I guess the main character of OFAHl is South Africa.
I think the nature of timelines that cover more than 20 years is it makes it much harder to have a single main character you follow, which adds an extra hurdle to finding an audience outside of niche forums like this.
The classic expanded presidential list has like 30 rotating main characters, essentially. And that makes it harder, cos once you sell the reader on the struggles of one guy, he's quickly gone and you have someone else to deal with, so there's no emotional connection. Which is why that format only really works with known historical characters where the audience already knows who Thatcher or Reagan are and get what it means when they arrive on stage.
Like you say the other way you deal with that is to make the setting what the readers are attached to, which is also what mainstream authors of like soap operas or generational novels or fantasy settings do, where characters come and go but it's the street you're following.
But even most of them have anchor characters who work to transition from one generation to another.

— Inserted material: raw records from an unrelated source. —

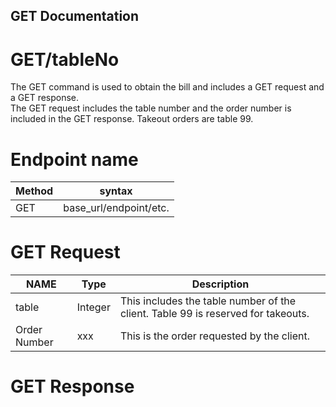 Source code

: ## GET Documentation  

# GET/tableNo  
The GET command is used to obtain the bill and includes a GET request and a GET response.  
The GET request includes the table number and the order number is included in the GET response. Takeout orders are table 99. 

# Endpoint name

Method | syntax
----- | ----------
GET | base_url/endpoint/etc.

# GET Request  
NAME  | Type  | Description  
----- | ----| -----  
table | Integer | This includes the table number of the client. Table 99 is reserved for takeouts.  
Order Number | xxx | This is the order requested by the client.  
  
  
  
  
  
# GET Response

I think one of the things I'm unsatisfied about 'history of the true whigs' is I didn't have that in the modern day the way that Blyden and Garvey cast their shadows over the early bits, which meant it quickly just became 'here's a person' with no greater connection between them and it just kind of ended rather than climaxed.
But then timelines aren't often stories and I think the best way to get a story out of a timeline is simply to narrow it down on a time period and write one there with the setting as background. As the key for a good story is often a good main character you can follow and you can't really do that if you're starting 200 years after you finish.
But then there's always the argument that people who like stories aren't really looking for stories about early 20th century African politics and people who are interested in those politics aren't looking for stories.